• [The task]:
Report back every line below that carries the word "timeout".

• [Source information]:
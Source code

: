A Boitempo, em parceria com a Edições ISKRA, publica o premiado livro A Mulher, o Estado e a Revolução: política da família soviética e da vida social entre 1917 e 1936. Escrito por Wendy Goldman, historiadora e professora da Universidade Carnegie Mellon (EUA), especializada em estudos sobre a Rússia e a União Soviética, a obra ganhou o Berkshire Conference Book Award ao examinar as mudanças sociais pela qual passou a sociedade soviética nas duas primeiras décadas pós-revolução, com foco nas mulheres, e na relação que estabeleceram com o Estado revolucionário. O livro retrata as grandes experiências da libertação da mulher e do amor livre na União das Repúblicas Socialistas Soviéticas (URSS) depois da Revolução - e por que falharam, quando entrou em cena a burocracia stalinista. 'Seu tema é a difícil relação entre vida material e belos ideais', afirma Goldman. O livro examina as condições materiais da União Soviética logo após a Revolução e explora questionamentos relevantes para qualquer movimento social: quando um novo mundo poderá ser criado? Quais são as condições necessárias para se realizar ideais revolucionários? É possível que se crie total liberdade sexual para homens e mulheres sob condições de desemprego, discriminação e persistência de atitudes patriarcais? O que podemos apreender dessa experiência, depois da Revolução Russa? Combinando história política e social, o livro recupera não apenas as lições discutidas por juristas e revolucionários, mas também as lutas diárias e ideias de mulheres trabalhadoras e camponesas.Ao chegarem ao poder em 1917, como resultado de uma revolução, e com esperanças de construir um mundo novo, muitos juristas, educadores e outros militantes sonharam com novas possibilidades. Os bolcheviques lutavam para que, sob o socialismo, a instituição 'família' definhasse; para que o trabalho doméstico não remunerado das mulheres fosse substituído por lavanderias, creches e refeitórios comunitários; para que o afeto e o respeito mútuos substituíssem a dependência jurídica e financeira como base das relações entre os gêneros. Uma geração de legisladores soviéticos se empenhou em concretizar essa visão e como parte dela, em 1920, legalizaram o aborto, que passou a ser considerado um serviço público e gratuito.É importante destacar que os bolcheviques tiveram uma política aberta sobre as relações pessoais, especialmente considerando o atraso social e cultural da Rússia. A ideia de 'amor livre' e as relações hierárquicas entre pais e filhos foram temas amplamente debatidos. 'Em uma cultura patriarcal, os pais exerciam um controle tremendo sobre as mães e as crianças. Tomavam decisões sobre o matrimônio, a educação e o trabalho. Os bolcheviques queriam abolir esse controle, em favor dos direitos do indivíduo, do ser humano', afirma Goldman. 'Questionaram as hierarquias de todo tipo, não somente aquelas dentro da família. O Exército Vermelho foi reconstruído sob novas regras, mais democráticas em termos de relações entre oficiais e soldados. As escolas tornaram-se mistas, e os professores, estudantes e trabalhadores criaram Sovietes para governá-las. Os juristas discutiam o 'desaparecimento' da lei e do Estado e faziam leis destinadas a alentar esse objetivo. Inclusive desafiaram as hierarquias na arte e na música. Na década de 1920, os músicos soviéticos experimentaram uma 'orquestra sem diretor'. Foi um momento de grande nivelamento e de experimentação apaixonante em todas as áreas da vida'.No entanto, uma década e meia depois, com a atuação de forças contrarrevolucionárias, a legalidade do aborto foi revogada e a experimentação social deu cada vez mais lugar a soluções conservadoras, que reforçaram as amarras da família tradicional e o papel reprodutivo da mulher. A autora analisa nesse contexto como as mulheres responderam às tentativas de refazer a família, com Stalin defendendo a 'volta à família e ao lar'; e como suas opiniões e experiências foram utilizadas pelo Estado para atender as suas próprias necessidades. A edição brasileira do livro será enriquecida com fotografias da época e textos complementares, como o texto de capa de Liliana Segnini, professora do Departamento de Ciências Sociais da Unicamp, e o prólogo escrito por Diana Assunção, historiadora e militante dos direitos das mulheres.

...

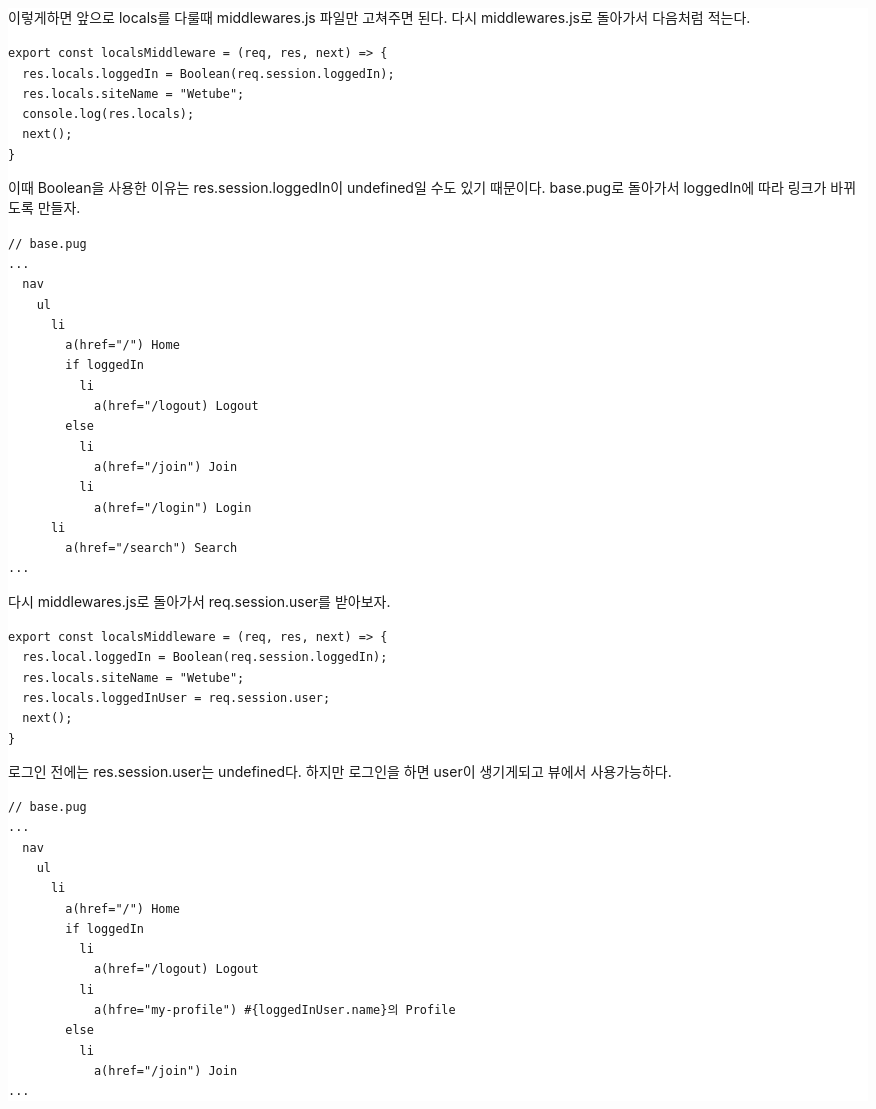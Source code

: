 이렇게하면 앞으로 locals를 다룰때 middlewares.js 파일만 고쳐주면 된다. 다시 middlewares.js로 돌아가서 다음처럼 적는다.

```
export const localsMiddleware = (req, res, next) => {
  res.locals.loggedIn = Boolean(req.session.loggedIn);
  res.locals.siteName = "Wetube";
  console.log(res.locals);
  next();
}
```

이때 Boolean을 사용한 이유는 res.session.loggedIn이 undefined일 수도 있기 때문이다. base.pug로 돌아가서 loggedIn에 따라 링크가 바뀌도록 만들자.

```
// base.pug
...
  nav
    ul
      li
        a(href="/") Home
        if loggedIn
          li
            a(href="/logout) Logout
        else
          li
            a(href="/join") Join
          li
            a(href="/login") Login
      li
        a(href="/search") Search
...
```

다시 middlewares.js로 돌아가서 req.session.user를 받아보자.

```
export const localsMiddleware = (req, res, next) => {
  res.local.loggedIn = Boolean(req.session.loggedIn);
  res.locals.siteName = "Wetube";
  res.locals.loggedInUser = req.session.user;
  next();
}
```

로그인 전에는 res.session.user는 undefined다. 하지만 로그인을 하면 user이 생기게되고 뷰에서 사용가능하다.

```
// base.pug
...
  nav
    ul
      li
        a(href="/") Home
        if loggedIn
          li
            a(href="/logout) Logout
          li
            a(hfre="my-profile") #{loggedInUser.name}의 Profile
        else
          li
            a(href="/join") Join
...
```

---

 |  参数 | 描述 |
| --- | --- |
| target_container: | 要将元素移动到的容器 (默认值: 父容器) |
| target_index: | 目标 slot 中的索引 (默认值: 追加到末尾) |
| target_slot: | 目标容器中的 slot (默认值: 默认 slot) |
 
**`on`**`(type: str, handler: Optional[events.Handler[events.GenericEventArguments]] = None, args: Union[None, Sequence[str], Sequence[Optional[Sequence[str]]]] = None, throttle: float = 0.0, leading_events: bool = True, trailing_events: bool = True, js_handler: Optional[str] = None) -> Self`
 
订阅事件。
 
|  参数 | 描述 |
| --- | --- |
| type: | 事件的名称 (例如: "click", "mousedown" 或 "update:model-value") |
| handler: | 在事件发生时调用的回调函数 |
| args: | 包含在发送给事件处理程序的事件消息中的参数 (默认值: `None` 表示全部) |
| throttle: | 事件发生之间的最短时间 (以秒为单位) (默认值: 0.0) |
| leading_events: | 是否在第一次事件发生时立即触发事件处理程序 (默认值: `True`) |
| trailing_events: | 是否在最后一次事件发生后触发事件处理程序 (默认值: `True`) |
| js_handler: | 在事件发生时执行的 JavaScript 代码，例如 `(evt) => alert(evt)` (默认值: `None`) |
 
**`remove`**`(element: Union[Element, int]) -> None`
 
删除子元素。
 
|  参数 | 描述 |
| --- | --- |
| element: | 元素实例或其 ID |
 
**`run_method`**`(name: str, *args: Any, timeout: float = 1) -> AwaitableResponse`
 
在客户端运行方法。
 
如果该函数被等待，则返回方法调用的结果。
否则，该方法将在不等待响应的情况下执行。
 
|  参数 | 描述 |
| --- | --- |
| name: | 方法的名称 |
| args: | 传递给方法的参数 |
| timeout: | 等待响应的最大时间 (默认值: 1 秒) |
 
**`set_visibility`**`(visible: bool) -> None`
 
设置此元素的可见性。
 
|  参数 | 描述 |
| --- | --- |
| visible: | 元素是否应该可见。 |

• [Result]:
**`run_method`**`(name: str, *args: Any, timeout: float = 1) -> AwaitableResponse`
| timeout: | 等待响应的最大时间 (默认值: 1 秒) |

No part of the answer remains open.